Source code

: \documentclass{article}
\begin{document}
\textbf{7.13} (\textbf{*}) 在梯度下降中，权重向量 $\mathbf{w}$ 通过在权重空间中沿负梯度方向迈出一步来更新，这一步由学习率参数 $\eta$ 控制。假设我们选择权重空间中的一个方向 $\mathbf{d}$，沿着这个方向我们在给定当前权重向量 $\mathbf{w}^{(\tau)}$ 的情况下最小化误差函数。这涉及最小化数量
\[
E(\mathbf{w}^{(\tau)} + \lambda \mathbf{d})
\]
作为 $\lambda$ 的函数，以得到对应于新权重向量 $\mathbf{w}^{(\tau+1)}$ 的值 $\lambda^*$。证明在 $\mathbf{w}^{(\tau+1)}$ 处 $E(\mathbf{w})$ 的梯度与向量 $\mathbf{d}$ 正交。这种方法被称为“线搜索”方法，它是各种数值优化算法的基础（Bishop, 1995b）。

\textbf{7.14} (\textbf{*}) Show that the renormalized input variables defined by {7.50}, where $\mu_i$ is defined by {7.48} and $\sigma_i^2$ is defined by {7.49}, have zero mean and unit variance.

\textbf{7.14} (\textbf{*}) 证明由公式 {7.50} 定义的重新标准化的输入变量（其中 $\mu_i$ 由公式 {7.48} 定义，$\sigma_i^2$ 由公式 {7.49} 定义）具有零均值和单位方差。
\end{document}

################

Problem:
Find and copy each line above holding "mathbf".

Result below:
\textbf{7.13} (\textbf{*}) 在梯度下降中，权重向量 $\mathbf{w}$ 通过在权重空间中沿负梯度方向迈出一步来更新，这一步由学习率参数 $\eta$ 控制。假设我们选择权重空间中的一个方向 $\mathbf{d}$，沿着这个方向我们在给定当前权重向量 $\mathbf{w}^{(\tau)}$ 的情况下最小化误差函数。这涉及最小化数量
E(\mathbf{w}^{(\tau)} + \lambda \mathbf{d})
作为 $\lambda$ 的函数，以得到对应于新权重向量 $\mathbf{w}^{(\tau+1)}$ 的值 $\lambda^*$。证明在 $\mathbf{w}^{(\tau+1)}$ 处 $E(\mathbf{w})$ 的梯度与向量 $\mathbf{d}$ 正交。这种方法被称为“线搜索”方法，它是各种数值优化算法的基础（Bishop, 1995b）。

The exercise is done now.